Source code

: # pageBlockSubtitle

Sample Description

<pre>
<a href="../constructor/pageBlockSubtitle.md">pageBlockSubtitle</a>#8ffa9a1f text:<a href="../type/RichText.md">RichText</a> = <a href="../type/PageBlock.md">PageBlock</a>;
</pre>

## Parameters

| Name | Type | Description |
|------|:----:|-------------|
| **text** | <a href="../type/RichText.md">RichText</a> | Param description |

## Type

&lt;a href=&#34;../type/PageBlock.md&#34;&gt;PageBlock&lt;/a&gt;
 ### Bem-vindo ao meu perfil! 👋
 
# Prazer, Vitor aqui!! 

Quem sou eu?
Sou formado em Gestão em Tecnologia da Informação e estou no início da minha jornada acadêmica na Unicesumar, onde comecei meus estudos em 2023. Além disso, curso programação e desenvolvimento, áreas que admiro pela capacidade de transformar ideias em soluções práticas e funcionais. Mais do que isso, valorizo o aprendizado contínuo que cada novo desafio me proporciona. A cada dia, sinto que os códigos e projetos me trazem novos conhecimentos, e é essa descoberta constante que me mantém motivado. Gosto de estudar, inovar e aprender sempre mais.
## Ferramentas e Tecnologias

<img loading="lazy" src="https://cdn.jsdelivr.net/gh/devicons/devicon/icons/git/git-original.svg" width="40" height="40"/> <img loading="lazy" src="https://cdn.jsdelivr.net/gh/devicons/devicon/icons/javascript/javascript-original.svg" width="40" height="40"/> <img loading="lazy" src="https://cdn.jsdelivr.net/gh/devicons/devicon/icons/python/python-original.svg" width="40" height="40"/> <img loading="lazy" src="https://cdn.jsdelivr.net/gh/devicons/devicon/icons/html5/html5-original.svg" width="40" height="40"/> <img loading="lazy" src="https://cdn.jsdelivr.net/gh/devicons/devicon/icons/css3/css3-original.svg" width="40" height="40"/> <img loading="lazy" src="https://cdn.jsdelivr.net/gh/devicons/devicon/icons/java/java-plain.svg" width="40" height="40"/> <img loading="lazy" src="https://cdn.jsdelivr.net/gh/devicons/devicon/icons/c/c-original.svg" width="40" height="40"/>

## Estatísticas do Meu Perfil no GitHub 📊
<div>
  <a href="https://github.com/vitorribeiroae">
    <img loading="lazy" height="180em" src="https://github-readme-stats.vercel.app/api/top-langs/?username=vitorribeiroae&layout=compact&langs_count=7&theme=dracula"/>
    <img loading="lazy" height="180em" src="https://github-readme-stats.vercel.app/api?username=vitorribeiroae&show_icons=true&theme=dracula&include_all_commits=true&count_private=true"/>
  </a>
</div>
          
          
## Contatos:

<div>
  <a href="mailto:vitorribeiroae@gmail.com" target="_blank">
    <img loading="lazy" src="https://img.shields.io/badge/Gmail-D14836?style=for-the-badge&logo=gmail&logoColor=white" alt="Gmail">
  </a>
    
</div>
——
Copy each line in the data that holds the word "gmail".

  <a href="mailto:vitorribeiroae@gmail.com" target="_blank">
    <img loading="lazy" src="https://img.shields.io/badge/Gmail-D14836?style=for-the-badge&logo=gmail&logoColor=white" alt="Gmail">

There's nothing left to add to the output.